Italian bank UniCredit has packaged a portfolio of domestic real estate, including its Milan headquarters, into a fund and sold 62% of the units to institutional investors.

The fifteen year investment fund, managed by Italian real estate manager Fimit, comprises a portfolio of the bank’s historic Palazzo Broggi building in the heart of Milan (pictured) and Livio Cambi in the city, as well as 70 banking branches and has an overall value of €800m.

UniCredit, which will lease the properties back for 18 years, will keep a 33% stake in the remaining fund units and sell a further 5% by February.

Italy’s second largest bank is under to pressure to boost its core tier one capital ratio – a key measure of balance sheet strength – to 6.7% before the end of the year.

The deal is expected to yield UniCredit a €280m profit for the fourth quarter of 2008. In the three months to September, net profit at the bank fell 54% to €551m compared with the same period last year, but beat market forecasts of €425m.

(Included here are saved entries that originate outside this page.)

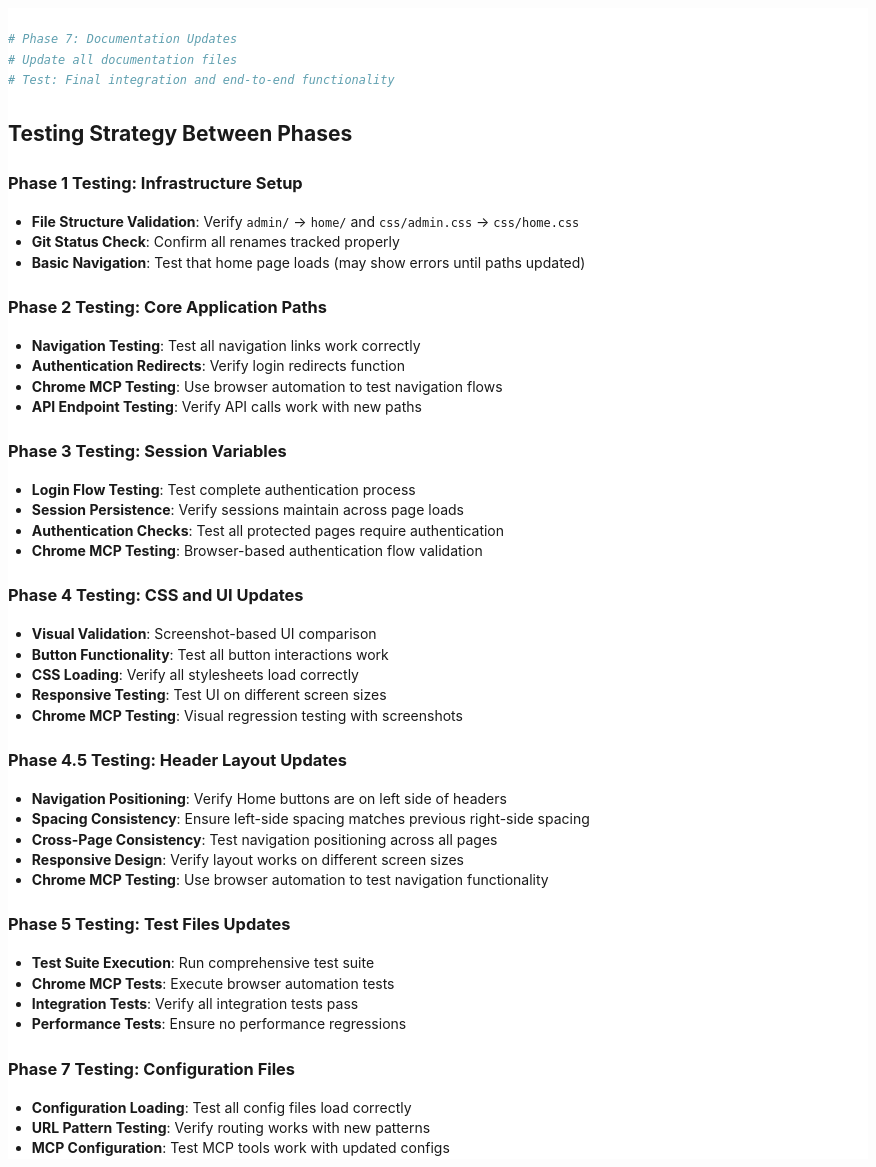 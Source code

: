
```bash

# Phase 7: Documentation Updates
# Update all documentation files
# Test: Final integration and end-to-end functionality
```

## Testing Strategy Between Phases

### Phase 1 Testing: Infrastructure Setup
- **File Structure Validation**: Verify `admin/` → `home/` and `css/admin.css` → `css/home.css`
- **Git Status Check**: Confirm all renames tracked properly
- **Basic Navigation**: Test that home page loads (may show errors until paths updated)

### Phase 2 Testing: Core Application Paths
- **Navigation Testing**: Test all navigation links work correctly
- **Authentication Redirects**: Verify login redirects function
- **Chrome MCP Testing**: Use browser automation to test navigation flows
- **API Endpoint Testing**: Verify API calls work with new paths

### Phase 3 Testing: Session Variables
- **Login Flow Testing**: Test complete authentication process
- **Session Persistence**: Verify sessions maintain across page loads
- **Authentication Checks**: Test all protected pages require authentication
- **Chrome MCP Testing**: Browser-based authentication flow validation

### Phase 4 Testing: CSS and UI Updates
- **Visual Validation**: Screenshot-based UI comparison
- **Button Functionality**: Test all button interactions work
- **CSS Loading**: Verify all stylesheets load correctly
- **Responsive Testing**: Test UI on different screen sizes
- **Chrome MCP Testing**: Visual regression testing with screenshots

### Phase 4.5 Testing: Header Layout Updates
- **Navigation Positioning**: Verify Home buttons are on left side of headers
- **Spacing Consistency**: Ensure left-side spacing matches previous right-side spacing
- **Cross-Page Consistency**: Test navigation positioning across all pages
- **Responsive Design**: Verify layout works on different screen sizes
- **Chrome MCP Testing**: Use browser automation to test navigation functionality

### Phase 5 Testing: Test Files Updates
- **Test Suite Execution**: Run comprehensive test suite
- **Chrome MCP Tests**: Execute browser automation tests
- **Integration Tests**: Verify all integration tests pass
- **Performance Tests**: Ensure no performance regressions

### Phase 7 Testing: Configuration Files
- **Configuration Loading**: Test all config files load correctly
- **URL Pattern Testing**: Verify routing works with new patterns
- **MCP Configuration**: Test MCP tools work with updated configs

The sale is one of three disposals worth just over €2bn for the bank. It has also raised €1bn from the sale of profit sharing rights by UniCredit’s Bank Austria for €1.1bn and a stake in Atlantia, an Italian highway tolls operator, for €248m.

In October UniCredit said it needed to raise €6.6bn in additional capital through scrapping its cash dividend and tapping shareholders for extra cash.